The New Year has started with high-profile announcements regarding the new drugs in the pipeline for MS. Several such developments were announced at the recent ECTRIMS and ACTRIMS (respectively: European and Americas Committee for Treatment and Research in MS) meetings.
In 2018 we look forward to following their progression through the various stages needed to show the efficacy and safety of new medicines. Many MS Drug watchers will know that such announcements do not always lead to a new drug being effective, safe or marketed in Europe, but it is good to know that the whole field of drug development for MS is alive and very active!
In MS, most of the new disease modifying drugs are focused on the early relapse – remitting stages of MS and their effectiveness is generally measured as the number of relapses experienced in a group of patients treated with the active drug compared with those experienced in a control placebo treated group. This research structure is called a randomised controlled trial. Success or failure of a drug treatment is expressed by determining whether there are more frequent positive results in the active drug treated group than in the placebo treated group.
Once these trials have been completed, and the effectiveness and safety of a drug is established, regional regulatory agencies working in different healthcare systems will determine how useful a given drug might be compared with other drugs currently in use to treat the same condition. Such agencies will also compare the cost of treating patients with one drug compared with another and will evaluate the safety of one drug compared with another to make sure that any treatment that is approved by an agency is as cost effective and safe as possible. Obviously, all these stages take time and effort and often involve considerable discussion between doctors who treat specific conditions, pharmaceutical industries that develop the drugs and the region’s regulatory agencies. In the UK, drugs are currently evaluated by a Europe-wide regulatory agency. However, because a variety of healthcare structures exist across Europe each country in the EU may adopt a different approach to the introduction and use of new drugs in their healthcare system. In the UK for example, NICE (National Institute for Clinical Excellence) is generally the final decision point for the use of specific drugs in the UK. It is important therefore that when reading press reports about a “new wonder drug” for any condition we bear in mind that access to all the possible treatments for a given condition may not be available locally.

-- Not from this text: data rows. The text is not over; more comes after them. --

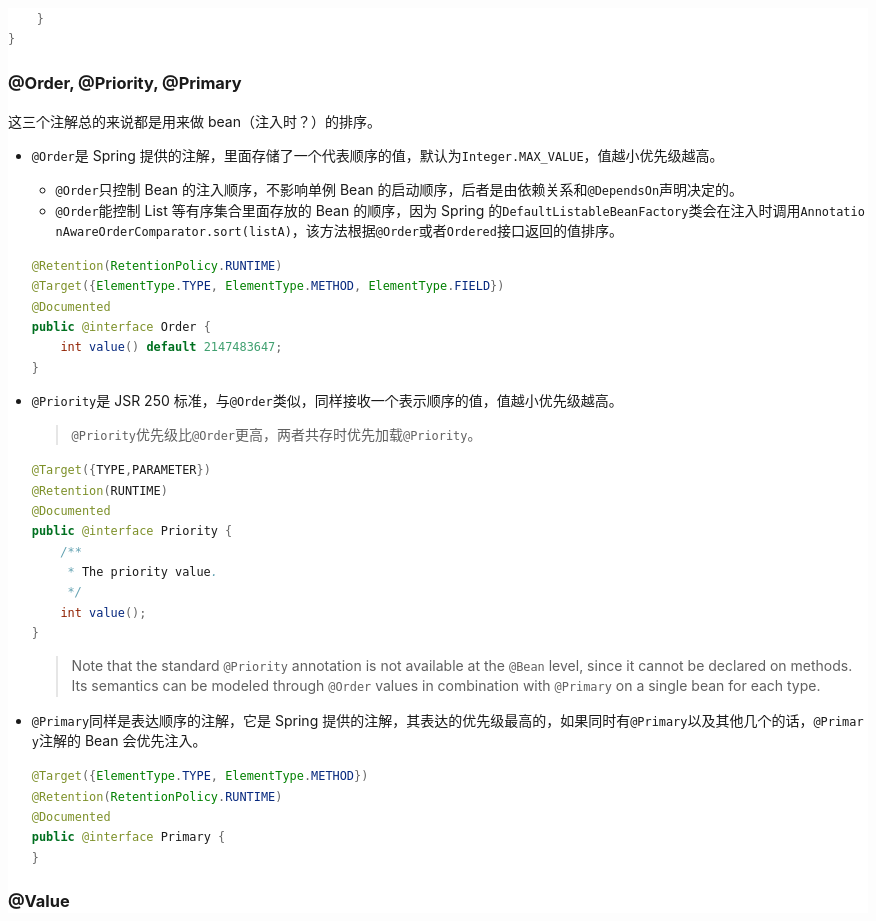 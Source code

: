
 ```java
    }
}
```

### @Order, @Priority, @Primary

这三个注解总的来说都是用来做 bean（注入时？）的排序。

- `@Order`是 Spring 提供的注解，里面存储了一个代表顺序的值，默认为`Integer.MAX_VALUE`，值越小优先级越高。

    - `@Order`只控制 Bean 的注入顺序，不影响单例 Bean 的启动顺序，后者是由依赖关系和`@DependsOn`声明决定的。
    - `@Order`能控制 List 等有序集合里面存放的 Bean 的顺序，因为 Spring 的`DefaultListableBeanFactory`类会在注入时调用`AnnotationAwareOrderComparator.sort(listA)`，该方法根据`@Order`或者`Ordered`接口返回的值排序。

    ```java
    @Retention(RetentionPolicy.RUNTIME)
    @Target({ElementType.TYPE, ElementType.METHOD, ElementType.FIELD})
    @Documented
    public @interface Order {
        int value() default 2147483647;
    }
    ```

- `@Priority`是 JSR 250 标准，与`@Order`类似，同样接收一个表示顺序的值，值越小优先级越高。

    > `@Priority`优先级比`@Order`更高，两者共存时优先加载`@Priority`。

    ```java
    @Target({TYPE,PARAMETER})
    @Retention(RUNTIME)
    @Documented
    public @interface Priority {
        /**
         * The priority value.
         */
        int value();
    }
    ```

    > Note that the standard `@Priority` annotation is not available at the `@Bean` level, since it cannot be declared on methods. Its semantics can be modeled through `@Order` values in combination with `@Primary` on a single bean for each type.

- `@Primary`同样是表达顺序的注解，它是 Spring 提供的注解，其表达的优先级最高的，如果同时有`@Primary`以及其他几个的话，`@Primary`注解的 Bean 会优先注入。

    ```java
    @Target({ElementType.TYPE, ElementType.METHOD})
    @Retention(RetentionPolicy.RUNTIME)
    @Documented
    public @interface Primary {
    }
    ```

### @Value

Organizations like MS Research Treatment and Education have the opportunity, some might say the obligation to campaign for the widest possible use of all proven and safe treatments in the UK. However, decisions regarding the use of the newer drugs constantly emerging in MS are complex and should ideally be made by highly experienced medical specialists who are up to date with the huge volume of information available to them. It all takes time, effort and careful thought. If you have the impression that we hear a lot about wonderful new drugs but never seem to be able to be able to access them, bear in mind that “it’s just not that simple”!
Over the year we will try and bring you news regarding new and established treatments for MS, and where they stand in the “bigger picture”.